■ TASK PROMPT: Reply with one number: the count of lines in the data that hold the string "utilizados".
<<<<
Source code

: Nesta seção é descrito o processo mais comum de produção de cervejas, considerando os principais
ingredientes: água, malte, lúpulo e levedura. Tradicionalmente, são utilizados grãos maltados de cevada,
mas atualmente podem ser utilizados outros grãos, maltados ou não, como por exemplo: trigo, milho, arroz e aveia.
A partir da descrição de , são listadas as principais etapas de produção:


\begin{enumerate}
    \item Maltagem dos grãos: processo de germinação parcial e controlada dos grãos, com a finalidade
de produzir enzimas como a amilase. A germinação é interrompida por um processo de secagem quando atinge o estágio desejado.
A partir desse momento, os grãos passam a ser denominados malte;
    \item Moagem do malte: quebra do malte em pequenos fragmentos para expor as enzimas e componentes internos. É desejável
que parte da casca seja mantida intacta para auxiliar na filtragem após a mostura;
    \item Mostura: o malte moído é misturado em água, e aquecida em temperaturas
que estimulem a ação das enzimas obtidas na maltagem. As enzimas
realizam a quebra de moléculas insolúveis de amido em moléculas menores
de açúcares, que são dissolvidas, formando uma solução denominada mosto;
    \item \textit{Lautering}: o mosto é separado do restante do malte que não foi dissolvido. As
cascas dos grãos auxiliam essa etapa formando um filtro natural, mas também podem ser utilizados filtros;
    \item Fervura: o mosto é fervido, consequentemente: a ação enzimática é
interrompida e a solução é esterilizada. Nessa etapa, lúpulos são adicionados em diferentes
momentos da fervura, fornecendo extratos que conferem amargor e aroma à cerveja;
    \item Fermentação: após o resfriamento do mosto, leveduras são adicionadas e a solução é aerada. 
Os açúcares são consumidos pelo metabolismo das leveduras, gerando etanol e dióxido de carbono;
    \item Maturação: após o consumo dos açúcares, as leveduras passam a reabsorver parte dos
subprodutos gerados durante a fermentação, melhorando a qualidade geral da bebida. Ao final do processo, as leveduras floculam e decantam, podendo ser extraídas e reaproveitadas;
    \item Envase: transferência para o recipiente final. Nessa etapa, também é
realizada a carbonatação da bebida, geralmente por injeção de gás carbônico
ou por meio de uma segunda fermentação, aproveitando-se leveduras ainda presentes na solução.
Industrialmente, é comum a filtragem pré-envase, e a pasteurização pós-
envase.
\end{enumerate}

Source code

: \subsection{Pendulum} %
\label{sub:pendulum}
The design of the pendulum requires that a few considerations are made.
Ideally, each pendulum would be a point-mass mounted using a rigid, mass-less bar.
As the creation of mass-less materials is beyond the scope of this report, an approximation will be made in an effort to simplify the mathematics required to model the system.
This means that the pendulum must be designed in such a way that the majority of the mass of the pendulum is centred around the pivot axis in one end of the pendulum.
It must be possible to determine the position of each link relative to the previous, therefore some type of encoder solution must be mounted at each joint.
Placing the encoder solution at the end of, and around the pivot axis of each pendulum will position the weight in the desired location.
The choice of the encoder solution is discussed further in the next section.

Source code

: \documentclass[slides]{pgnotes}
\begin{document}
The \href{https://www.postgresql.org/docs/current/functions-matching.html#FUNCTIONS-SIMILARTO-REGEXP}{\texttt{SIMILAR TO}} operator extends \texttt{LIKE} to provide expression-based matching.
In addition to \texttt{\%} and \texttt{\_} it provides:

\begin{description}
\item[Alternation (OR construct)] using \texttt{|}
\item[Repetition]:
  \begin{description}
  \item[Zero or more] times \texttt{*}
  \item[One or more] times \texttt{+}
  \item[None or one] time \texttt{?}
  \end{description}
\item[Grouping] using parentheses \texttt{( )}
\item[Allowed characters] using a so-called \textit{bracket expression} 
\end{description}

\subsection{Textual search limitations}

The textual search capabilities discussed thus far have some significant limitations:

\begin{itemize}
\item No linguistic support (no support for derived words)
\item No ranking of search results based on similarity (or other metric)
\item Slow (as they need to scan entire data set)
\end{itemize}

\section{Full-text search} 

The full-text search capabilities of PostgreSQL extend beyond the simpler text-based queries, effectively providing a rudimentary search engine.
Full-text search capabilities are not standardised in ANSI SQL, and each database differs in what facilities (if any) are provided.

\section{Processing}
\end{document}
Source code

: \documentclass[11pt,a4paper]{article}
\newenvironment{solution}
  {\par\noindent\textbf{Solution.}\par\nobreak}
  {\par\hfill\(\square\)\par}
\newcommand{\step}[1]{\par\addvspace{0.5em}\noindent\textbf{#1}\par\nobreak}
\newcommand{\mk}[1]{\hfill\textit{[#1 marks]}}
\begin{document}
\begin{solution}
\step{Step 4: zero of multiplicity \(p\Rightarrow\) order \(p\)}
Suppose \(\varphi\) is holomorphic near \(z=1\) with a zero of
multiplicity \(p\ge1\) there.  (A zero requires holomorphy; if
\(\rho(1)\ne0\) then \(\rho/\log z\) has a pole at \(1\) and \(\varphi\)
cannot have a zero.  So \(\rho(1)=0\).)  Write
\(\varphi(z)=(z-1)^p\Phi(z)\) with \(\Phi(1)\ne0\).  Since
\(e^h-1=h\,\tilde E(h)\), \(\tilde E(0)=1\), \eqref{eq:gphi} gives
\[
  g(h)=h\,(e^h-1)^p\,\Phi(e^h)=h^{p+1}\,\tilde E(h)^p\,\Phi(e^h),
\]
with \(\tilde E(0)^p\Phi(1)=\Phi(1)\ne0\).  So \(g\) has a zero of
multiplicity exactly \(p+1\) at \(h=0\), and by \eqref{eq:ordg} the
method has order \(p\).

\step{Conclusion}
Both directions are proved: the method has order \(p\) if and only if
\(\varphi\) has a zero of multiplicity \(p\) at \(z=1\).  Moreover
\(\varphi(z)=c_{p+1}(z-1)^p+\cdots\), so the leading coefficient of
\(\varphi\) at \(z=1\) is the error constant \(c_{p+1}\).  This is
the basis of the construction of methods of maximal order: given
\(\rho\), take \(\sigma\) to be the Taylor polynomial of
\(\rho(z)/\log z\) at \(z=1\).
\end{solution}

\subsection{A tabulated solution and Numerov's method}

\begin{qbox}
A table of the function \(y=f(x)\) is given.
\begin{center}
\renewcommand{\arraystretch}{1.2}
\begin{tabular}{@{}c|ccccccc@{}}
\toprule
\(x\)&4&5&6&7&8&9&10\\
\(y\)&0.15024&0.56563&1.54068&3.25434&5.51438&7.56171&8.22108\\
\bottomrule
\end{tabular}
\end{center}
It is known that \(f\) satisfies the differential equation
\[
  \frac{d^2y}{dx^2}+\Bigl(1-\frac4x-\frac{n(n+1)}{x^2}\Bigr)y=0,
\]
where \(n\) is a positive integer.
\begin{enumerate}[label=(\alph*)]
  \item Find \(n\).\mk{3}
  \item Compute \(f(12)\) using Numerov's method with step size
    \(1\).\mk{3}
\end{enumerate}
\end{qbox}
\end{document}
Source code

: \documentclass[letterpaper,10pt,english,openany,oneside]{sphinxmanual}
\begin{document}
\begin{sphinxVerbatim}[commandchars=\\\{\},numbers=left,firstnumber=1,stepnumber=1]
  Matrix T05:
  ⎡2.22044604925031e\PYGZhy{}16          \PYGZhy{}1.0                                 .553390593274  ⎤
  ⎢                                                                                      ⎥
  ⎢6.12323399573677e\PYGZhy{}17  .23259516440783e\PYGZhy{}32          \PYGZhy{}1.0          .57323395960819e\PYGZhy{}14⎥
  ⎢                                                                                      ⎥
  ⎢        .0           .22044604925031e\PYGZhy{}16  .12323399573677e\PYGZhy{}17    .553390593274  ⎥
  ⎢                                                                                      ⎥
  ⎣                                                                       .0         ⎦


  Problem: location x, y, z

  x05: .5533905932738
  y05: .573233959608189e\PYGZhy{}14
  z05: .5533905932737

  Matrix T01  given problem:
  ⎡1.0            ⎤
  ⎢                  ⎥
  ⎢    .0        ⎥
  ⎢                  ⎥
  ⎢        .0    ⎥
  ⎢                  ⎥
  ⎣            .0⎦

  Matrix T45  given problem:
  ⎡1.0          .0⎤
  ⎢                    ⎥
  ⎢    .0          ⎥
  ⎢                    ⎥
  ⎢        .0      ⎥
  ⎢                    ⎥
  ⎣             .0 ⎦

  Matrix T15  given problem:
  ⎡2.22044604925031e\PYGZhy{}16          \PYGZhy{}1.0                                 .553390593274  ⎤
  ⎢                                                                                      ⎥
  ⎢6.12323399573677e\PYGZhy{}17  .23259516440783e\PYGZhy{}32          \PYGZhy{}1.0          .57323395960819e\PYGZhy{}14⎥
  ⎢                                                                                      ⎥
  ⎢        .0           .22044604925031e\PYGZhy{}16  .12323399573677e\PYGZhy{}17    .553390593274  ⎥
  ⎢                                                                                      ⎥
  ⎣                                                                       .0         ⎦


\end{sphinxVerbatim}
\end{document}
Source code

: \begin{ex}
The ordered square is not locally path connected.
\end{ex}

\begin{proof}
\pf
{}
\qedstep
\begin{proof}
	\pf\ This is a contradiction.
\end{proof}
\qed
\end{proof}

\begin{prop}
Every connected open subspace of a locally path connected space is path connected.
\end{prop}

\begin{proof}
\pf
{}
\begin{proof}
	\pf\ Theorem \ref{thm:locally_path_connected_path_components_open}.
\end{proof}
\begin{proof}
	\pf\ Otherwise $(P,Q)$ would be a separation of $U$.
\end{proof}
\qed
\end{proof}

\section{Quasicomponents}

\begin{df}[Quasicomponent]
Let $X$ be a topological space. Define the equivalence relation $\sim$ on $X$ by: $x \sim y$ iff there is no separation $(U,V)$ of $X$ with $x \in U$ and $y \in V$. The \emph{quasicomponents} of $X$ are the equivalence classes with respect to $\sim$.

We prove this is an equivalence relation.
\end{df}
>>>>
■ ANSWER FOR THE TASK: 3